Already strained relations between Washington and Beijing escalated in August when US House Speaker Nancy Pelosi visited Taiwan, which is independent but claimed by China. The US, Taiwan’s most important ally, has a long-standing “one China” policy that recognizes Beijing’s government but allows for informal relations and defense ties with Taipei and “strategic ambiguity” over whether the US would respond militarily if the island was attacked.
Biden said after his meeting with Xi that when it comes to China, the US will “compete fiercely, but I’m not looking for conflict.”
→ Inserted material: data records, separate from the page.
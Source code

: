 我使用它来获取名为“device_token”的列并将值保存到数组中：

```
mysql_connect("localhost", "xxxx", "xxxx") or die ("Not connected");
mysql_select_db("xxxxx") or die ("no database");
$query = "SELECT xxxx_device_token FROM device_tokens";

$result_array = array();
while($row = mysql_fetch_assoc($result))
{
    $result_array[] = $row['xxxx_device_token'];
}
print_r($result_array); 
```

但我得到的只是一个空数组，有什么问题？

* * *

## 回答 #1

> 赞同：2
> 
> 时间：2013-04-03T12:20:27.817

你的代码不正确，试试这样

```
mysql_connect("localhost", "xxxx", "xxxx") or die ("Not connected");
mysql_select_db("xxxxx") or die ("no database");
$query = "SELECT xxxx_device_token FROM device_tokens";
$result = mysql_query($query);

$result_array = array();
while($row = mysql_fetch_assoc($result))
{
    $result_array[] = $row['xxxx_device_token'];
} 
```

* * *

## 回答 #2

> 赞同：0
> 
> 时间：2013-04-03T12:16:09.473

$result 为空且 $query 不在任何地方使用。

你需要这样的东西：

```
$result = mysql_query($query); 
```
Pentagon Press Secretary Brig. Gen. Pat Ryder said Austin reassured Wei of Biden’s commitment to the “one China” policy.
Austin “stressed his opposition to unilateral changes to the status quo” and urged China to refrain from destabilizing actions toward Taiwan, Ryder said in a statement.
He also called for continued talks on “reducing strategic risks, improving crisis communication and enhancing operational security”, noting concerns about “dangerous behavior by Chinese military aircraft” “which increases the risk of a crash”.
At a press conference, Chinese Defense Ministry spokesman Senior Colonel Tan Kefei described Tuesday’s talks as “a concrete measure to implement the important agreement between Xi and Biden.”
He said the meeting was “hugely significant” for China-US relations to “return to the track of healthy and stable development”.
However, an official statement by China’s Ministry of Defense quoted Wei as saying: “The responsibility for the current situation facing China-US relations lies with the US, not the Chinese side.
Wei said the Taiwan issue is a “red line” beyond which China will not interfere from abroad. China’s military “has the backbone, determination, confidence and ability to resolutely protect the unity of the motherland,” Wei said.
The defense ministry said in a statement that the two countries also exchanged views on the South China Sea, Ukraine and the Korean Peninsula, but did not provide details. A US statement said Austin discussed Russia’s war on Ukraine and noted that Washington and Beijing “oppose the use or threat of use of nuclear weapons.”